* _WHAT THE EXERCISE ASKS_
What is needed is the number of lines below that contain the string "Christ", with no other text.

--------------------------------------------------

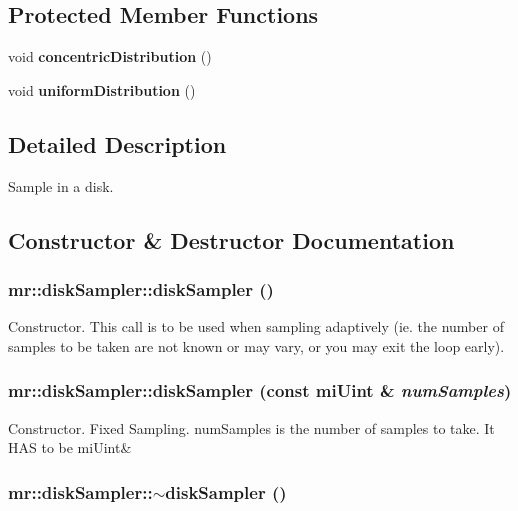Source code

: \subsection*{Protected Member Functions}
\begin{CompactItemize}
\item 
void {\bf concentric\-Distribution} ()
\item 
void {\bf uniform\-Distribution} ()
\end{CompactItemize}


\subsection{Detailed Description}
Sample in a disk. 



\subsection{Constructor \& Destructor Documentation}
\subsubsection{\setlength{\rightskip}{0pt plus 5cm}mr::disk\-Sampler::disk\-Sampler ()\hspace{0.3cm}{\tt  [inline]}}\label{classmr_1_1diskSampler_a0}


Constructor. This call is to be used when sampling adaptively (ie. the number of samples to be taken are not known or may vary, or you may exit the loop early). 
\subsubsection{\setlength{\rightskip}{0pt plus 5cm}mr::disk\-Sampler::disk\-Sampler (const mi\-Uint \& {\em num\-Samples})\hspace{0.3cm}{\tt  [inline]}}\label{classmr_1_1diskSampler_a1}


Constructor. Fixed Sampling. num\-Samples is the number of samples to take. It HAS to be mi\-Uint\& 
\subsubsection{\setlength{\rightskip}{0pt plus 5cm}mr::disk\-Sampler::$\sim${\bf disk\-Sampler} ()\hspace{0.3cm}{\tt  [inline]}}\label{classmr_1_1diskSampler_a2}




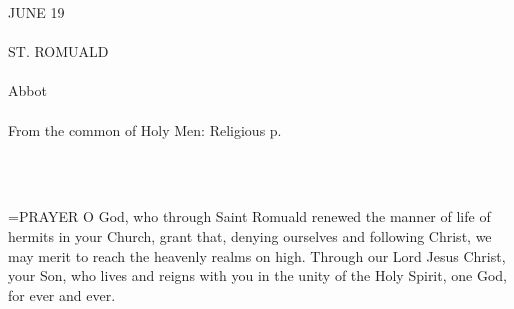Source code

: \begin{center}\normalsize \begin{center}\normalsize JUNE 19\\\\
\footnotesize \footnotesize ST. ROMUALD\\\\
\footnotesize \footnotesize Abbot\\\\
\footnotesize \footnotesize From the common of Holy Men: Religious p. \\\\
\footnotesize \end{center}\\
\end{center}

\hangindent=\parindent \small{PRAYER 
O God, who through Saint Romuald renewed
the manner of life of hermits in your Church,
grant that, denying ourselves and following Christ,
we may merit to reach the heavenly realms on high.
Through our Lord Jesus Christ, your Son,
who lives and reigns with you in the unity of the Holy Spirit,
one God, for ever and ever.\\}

--------------------------------------------------

* _SOLUTION_
2